Europejska Agencja Kosmiczna podpisała kontrakt z firmą Airbus na budowę modułu serwisowego do pojazdu MPCV Orion dla misji Artemis-3 – powrotu człowieka na Księżyc.
Dwudziestego szóstego marca 2019 roku administracja Białego Domu nakreśliła nowy cel dla NASA: powrót człowieka na Księżyc przed końcem 2024 roku. Następnie, w maju 2019 NASA poinformowała o wyborze nazwy programu: Artemis.Jeszcze przed końcem maja 2019 NASA zaprezentowała bardzo wstępny plan programu Artemis do 2024 i 2028 roku. Z planu wynika, że misja Artemis-3 (wcześniej EM-3) będzie pierwszym załogowym lotem tego programu na powierzchnię Księżyca. Wcześniejsze planowane misje, Artemis-1 (EM-1) to bezzałogowy test kapsuły MPCV Orion, zaś Artemis-2 (EM-2) to pierwszy załogowy lot tej kapsuły. Loty kapsuł MPCV Orion mają odbywać się dzięki rakiecie SLS. Sprzęt do misji Artemis-1 jest obecnie integrowany i testowany. Następują także ważne testy strukturalne elementów rakiety SLS. Niestety, rakieta SLS doświadcza opóźnień i jest już pewne, że misja Artemis-1 nastąpi dopiero w 2021, a byś może nawet w 2022 roku.
Europejski wkład do programu Artemis to moduł serwisowy dla pojazdu MPCV Orion. Ten moduł ma zapewnić zasilanie, napęd oraz zasoby takie jak powietrze czy woda dla astronautów. Dwa pierwsze moduły (dla misji Artemis-1 i Artemis-2) były budowane od pewnego czasu. W maju 2020 ESA podpisała kontrakt z koncernem Airbus na budowę trzeciego modułu serwisowego – właśnie do misji Artemis-3.

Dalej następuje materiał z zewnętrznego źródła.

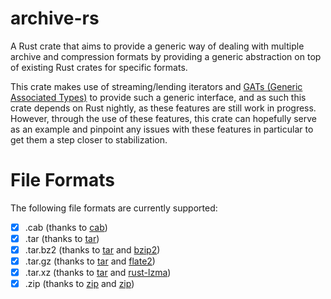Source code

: # archive-rs

A Rust crate that aims to provide a generic way of dealing with multiple archive and compression formats by providing a generic abstraction on top of existing Rust crates for specific formats.

This crate makes use of streaming/lending iterators and [GATs (Generic Associated Types)](https://blog.rust-lang.org/2021/08/03/GATs-stabilization-push.html) to provide such a generic interface, and as such this crate depends on Rust nightly, as these features are still work in progress.
However, through the use of these features, this crate can hopefully serve as an example and pinpoint any issues with these features in particular to get them a step closer to stabilization.

# File Formats

The following file formats are currently supported:

* [x] .cab (thanks to [cab](https://crates.io/crates/cab))
* [x] .tar (thanks to [tar](https://crates.io/crates/tar))
* [x] .tar.bz2 (thanks to [tar](https://crates.io/crates/tar) and [bzip2](https://crates.io/crates/bzip2))
* [x] .tar.gz (thanks to [tar](https://crates.io/crates/tar) and [flate2](https://crates.io/crates/flate2))
* [x] .tar.xz (thanks to [tar](https://crates.io/crates/tar) and [rust-lzma](https://crates.io/crates/rust-lzma))
* [x] .zip (thanks to [zip](https://crates.io/crates/zip) and [zip](https://crates.io/crates/zip))
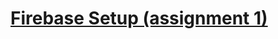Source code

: # [Firebase Setup (assignment 1)](https://www.theodinproject.com/lessons/javascript-using-baas-for-your-back-end#assignment)
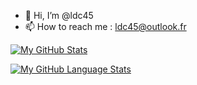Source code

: - 👋 Hi, I’m @ldc45
- 📫 How to reach me : ldc45@outlook.fr


[![My GitHub Stats](https://github-readme-stats.vercel.app/api/?username=ldc45&count_private=true&theme=tokyonight&showicons=true)]()


[![My GitHub Language Stats](https://github-readme-stats.vercel.app/api/top-langs/?username=ldc45&langs_count=5&theme=tokyonight)]()

<!---
ldc45/ldc45 is a ✨ special ✨ repository because its `README.md` (this file) appears on your GitHub profile.
You can click the Preview link to take a look at your changes.
--->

Nadal nie wiadomo, czy ESA weźmie udział w misji Artemis-3. W nieoficjalnych komentarzach pojawiają się opinie, że być może jeden Europejczyk lub Europejka weźmie udział w tej lub kolejnej misji księżycowej. Nie jest to jednak pewne i prawdopodobnie zależne od dalszego udziału Europy w programach eksploracyjnych. Prawdopodobnie podczas kolejnej Rady Ministerialnej ESA zapadnie decyzja co do udziału Europejczyków w misjach załogowych na powierzchnię Srebrnego Globu.